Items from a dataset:
=== Section Start ===
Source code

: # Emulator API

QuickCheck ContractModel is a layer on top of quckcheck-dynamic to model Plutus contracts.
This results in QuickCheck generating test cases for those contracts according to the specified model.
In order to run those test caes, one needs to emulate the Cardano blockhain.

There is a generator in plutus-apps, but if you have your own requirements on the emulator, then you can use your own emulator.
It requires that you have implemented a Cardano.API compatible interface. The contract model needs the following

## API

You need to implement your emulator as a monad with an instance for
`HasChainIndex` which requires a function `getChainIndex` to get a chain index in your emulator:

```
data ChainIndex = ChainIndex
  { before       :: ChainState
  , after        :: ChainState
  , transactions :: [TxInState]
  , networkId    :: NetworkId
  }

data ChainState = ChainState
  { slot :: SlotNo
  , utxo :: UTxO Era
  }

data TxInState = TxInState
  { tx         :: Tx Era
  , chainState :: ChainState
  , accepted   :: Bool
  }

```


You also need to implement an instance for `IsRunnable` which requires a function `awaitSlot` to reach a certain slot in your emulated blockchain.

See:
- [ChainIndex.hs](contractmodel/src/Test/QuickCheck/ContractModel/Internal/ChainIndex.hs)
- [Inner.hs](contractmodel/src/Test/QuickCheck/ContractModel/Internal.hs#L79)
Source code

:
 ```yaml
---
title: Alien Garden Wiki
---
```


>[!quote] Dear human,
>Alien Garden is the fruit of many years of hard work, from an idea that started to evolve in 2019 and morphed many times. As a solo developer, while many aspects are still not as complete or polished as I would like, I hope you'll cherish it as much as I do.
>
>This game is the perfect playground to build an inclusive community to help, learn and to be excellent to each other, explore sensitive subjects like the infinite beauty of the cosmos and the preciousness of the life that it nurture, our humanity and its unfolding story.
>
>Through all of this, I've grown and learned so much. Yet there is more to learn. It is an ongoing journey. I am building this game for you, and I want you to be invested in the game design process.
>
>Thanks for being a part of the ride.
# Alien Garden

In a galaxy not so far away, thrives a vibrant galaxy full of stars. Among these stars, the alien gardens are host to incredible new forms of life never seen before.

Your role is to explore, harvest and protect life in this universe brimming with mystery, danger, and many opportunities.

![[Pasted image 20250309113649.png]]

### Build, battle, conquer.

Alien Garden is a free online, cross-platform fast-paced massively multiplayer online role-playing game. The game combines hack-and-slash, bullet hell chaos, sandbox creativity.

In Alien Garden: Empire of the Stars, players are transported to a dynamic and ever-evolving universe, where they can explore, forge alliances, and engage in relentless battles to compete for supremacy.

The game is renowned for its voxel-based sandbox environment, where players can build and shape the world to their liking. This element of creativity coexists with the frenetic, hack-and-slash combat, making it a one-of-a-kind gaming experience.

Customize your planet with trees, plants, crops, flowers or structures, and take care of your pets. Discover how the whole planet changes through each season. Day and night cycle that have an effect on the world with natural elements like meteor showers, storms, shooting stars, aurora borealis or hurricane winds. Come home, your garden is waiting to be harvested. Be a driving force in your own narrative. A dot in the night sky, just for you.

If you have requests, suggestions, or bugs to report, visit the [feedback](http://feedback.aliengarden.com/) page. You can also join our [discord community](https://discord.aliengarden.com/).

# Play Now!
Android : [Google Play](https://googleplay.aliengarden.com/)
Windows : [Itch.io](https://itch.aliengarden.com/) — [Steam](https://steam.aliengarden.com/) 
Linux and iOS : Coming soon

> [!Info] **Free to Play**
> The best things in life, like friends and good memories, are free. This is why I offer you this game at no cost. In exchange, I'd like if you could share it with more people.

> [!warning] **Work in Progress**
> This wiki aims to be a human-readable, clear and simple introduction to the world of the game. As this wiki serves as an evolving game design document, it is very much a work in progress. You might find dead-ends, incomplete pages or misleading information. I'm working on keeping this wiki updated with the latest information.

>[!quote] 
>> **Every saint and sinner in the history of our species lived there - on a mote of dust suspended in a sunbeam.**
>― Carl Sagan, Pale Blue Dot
=== Section End ===
Retype the records above in full. Every word should match.

SOLUTION FOR THIS TASK:
Source code

: # Emulator API

QuickCheck ContractModel is a layer on top of quckcheck-dynamic to model Plutus contracts.
This results in QuickCheck generating test cases for those contracts according to the specified model.
In order to run those test caes, one needs to emulate the Cardano blockhain.

There is a generator in plutus-apps, but if you have your own requirements on the emulator, then you can use your own emulator.
It requires that you have implemented a Cardano.API compatible interface. The contract model needs the following

## API

You need to implement your emulator as a monad with an instance for
`HasChainIndex` which requires a function `getChainIndex` to get a chain index in your emulator:

```
data ChainIndex = ChainIndex
  { before       :: ChainState
  , after        :: ChainState
  , transactions :: [TxInState]
  , networkId    :: NetworkId
  }

data ChainState = ChainState
  { slot :: SlotNo
  , utxo :: UTxO Era
  }

data TxInState = TxInState
  { tx         :: Tx Era
  , chainState :: ChainState
  , accepted   :: Bool
  }

```


You also need to implement an instance for `IsRunnable` which requires a function `awaitSlot` to reach a certain slot in your emulated blockchain.

See:
- [ChainIndex.hs](contractmodel/src/Test/QuickCheck/ContractModel/Internal/ChainIndex.hs)
- [Inner.hs](contractmodel/src/Test/QuickCheck/ContractModel/Internal.hs#L79)
Source code

:
 ```yaml
---
title: Alien Garden Wiki
---
```


>[!quote] Dear human,
>Alien Garden is the fruit of many years of hard work, from an idea that started to evolve in 2019 and morphed many times. As a solo developer, while many aspects are still not as complete or polished as I would like, I hope you'll cherish it as much as I do.
>
>This game is the perfect playground to build an inclusive community to help, learn and to be excellent to each other, explore sensitive subjects like the infinite beauty of the cosmos and the preciousness of the life that it nurture, our humanity and its unfolding story.
>
>Through all of this, I've grown and learned so much. Yet there is more to learn. It is an ongoing journey. I am building this game for you, and I want you to be invested in the game design process.
>
>Thanks for being a part of the ride.
# Alien Garden

In a galaxy not so far away, thrives a vibrant galaxy full of stars. Among these stars, the alien gardens are host to incredible new forms of life never seen before.

Your role is to explore, harvest and protect life in this universe brimming with mystery, danger, and many opportunities.

![[Pasted image 20250309113649.png]]

### Build, battle, conquer.

Alien Garden is a free online, cross-platform fast-paced massively multiplayer online role-playing game. The game combines hack-and-slash, bullet hell chaos, sandbox creativity.

In Alien Garden: Empire of the Stars, players are transported to a dynamic and ever-evolving universe, where they can explore, forge alliances, and engage in relentless battles to compete for supremacy.

The game is renowned for its voxel-based sandbox environment, where players can build and shape the world to their liking. This element of creativity coexists with the frenetic, hack-and-slash combat, making it a one-of-a-kind gaming experience.

Customize your planet with trees, plants, crops, flowers or structures, and take care of your pets. Discover how the whole planet changes through each season. Day and night cycle that have an effect on the world with natural elements like meteor showers, storms, shooting stars, aurora borealis or hurricane winds. Come home, your garden is waiting to be harvested. Be a driving force in your own narrative. A dot in the night sky, just for you.

If you have requests, suggestions, or bugs to report, visit the [feedback](http://feedback.aliengarden.com/) page. You can also join our [discord community](https://discord.aliengarden.com/).

# Play Now!
Android : [Google Play](https://googleplay.aliengarden.com/)
Windows : [Itch.io](https://itch.aliengarden.com/) — [Steam](https://steam.aliengarden.com/) 
Linux and iOS : Coming soon

> [!Info] **Free to Play**
> The best things in life, like friends and good memories, are free. This is why I offer you this game at no cost. In exchange, I'd like if you could share it with more people.

> [!warning] **Work in Progress**
> This wiki aims to be a human-readable, clear and simple introduction to the world of the game. As this wiki serves as an evolving game design document, it is very much a work in progress. You might find dead-ends, incomplete pages or misleading information. I'm working on keeping this wiki updated with the latest information.

>[!quote] 
>> **Every saint and sinner in the history of our species lived there - on a mote of dust suspended in a sunbeam.**
>― Carl Sagan, Pale Blue Dot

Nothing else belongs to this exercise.